What is required: In the records below, some lines contain the word "Performance". Copy each of them.

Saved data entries
===============

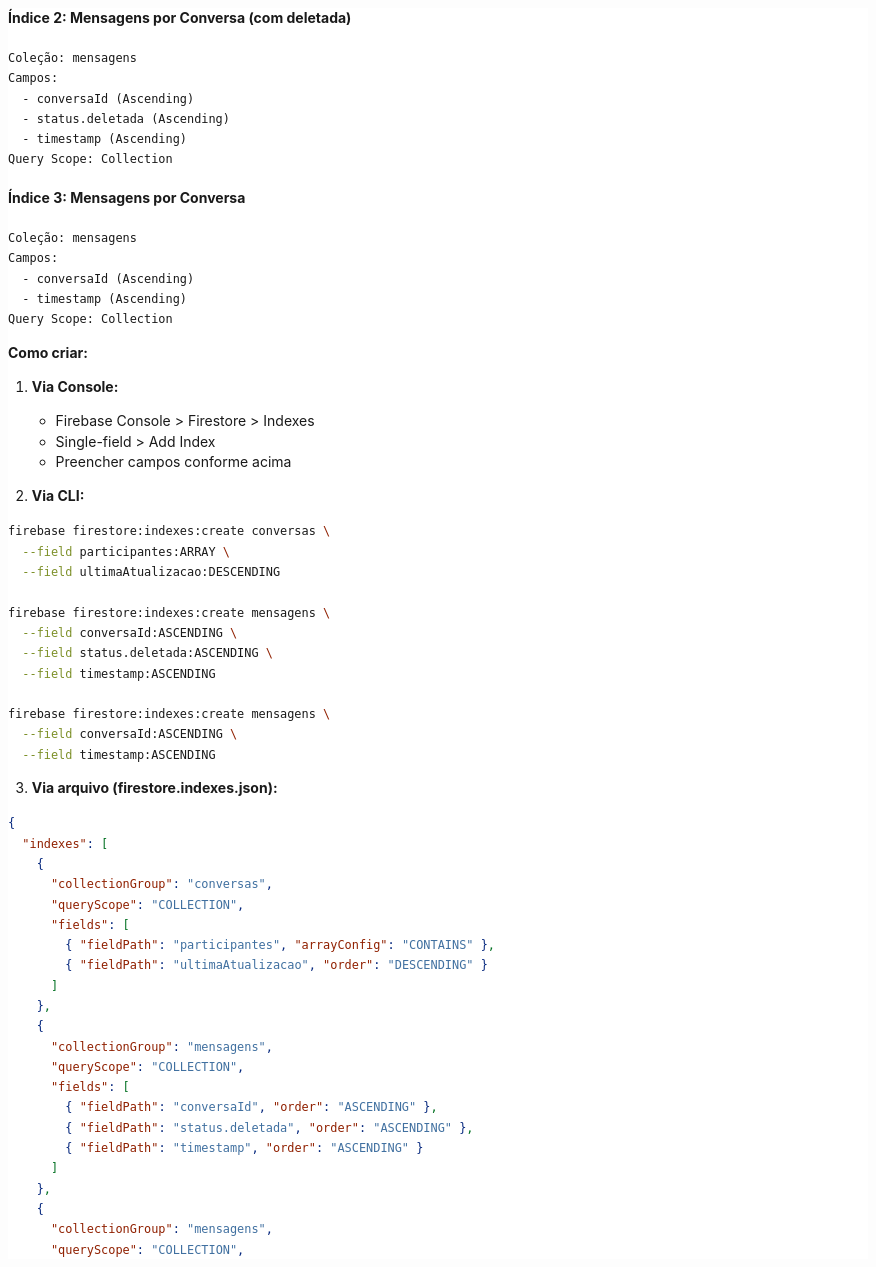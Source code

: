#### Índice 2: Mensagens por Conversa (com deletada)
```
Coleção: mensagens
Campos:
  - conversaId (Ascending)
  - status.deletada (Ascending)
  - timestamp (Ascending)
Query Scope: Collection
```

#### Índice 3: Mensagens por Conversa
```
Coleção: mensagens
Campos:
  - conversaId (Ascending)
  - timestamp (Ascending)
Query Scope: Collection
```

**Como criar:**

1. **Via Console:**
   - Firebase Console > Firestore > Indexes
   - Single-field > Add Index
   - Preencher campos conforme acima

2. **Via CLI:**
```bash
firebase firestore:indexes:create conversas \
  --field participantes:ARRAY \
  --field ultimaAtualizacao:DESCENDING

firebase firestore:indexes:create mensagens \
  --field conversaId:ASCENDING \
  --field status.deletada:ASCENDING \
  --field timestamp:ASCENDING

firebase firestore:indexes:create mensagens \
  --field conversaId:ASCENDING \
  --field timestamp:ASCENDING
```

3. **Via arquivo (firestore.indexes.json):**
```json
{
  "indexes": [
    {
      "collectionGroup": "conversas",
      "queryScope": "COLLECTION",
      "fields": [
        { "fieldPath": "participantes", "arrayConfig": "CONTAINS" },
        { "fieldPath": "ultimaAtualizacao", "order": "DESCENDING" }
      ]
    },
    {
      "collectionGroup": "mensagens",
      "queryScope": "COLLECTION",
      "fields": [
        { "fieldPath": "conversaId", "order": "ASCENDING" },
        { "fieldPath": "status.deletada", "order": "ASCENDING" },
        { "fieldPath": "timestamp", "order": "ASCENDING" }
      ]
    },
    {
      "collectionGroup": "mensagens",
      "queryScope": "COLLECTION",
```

===============

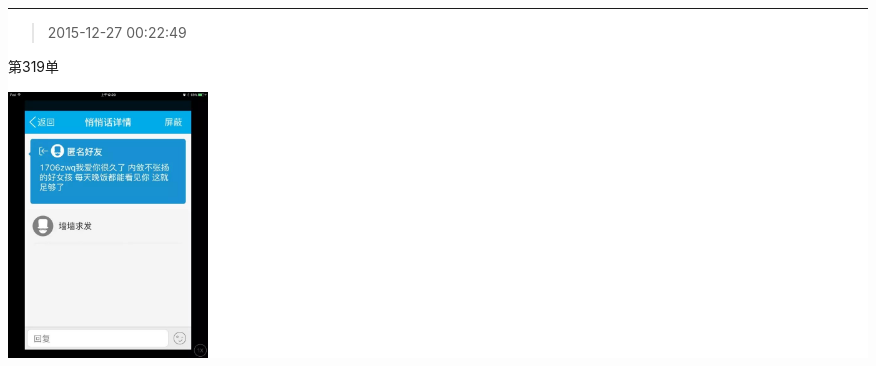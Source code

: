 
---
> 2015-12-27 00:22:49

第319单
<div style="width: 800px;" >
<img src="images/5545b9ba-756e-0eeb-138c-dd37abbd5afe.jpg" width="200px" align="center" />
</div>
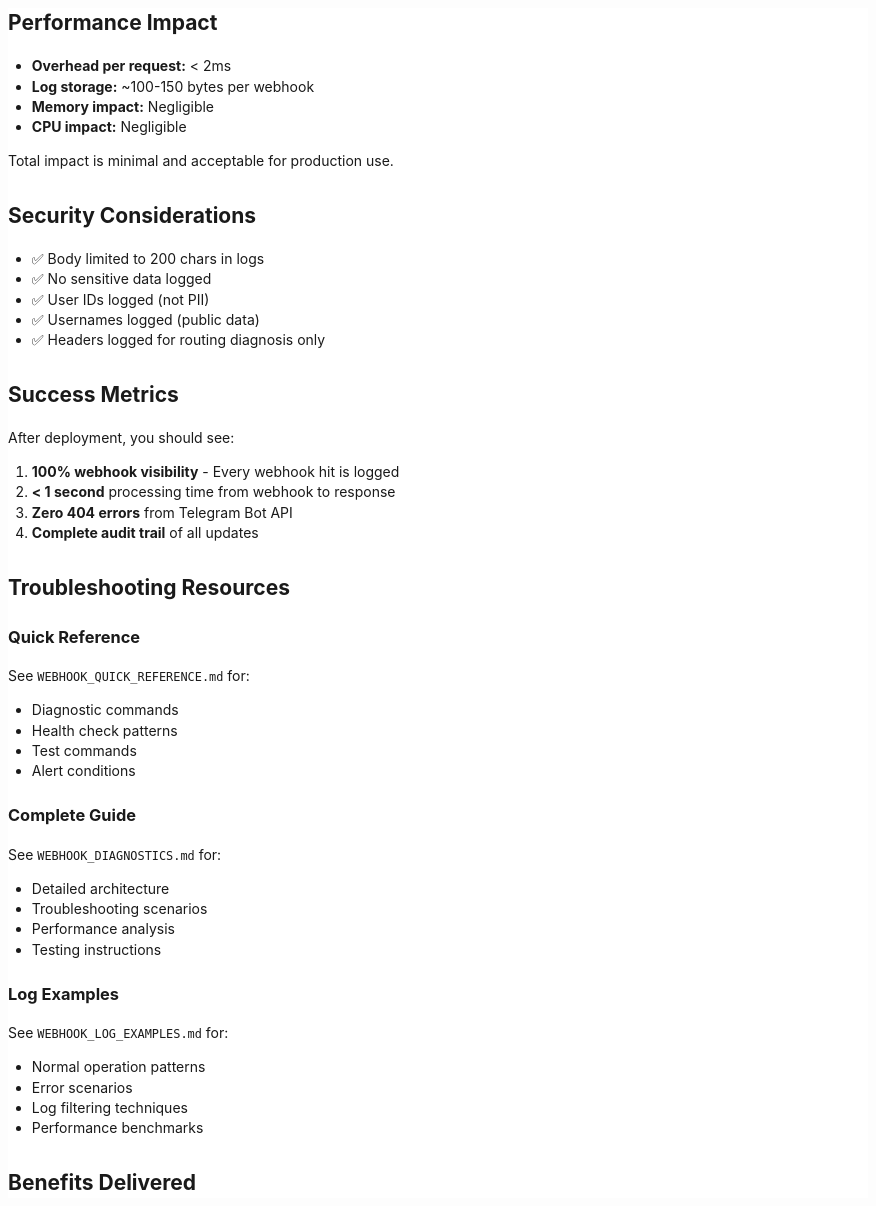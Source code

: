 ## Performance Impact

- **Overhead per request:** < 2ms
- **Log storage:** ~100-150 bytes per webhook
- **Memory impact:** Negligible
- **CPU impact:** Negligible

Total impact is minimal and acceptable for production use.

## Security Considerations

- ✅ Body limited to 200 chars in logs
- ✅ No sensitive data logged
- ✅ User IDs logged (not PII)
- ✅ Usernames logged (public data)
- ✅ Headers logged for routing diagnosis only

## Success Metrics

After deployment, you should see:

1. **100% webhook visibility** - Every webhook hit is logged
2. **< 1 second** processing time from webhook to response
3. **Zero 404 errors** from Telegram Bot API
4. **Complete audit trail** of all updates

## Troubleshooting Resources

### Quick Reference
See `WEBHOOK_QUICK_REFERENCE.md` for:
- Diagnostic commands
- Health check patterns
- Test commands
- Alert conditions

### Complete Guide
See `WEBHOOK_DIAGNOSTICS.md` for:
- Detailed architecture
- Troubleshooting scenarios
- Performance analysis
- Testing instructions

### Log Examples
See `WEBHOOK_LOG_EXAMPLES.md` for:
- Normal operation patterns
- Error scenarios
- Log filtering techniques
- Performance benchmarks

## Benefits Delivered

===============

Solution for this exercise:
: ## Performance Impact
- Performance analysis
- Performance benchmarks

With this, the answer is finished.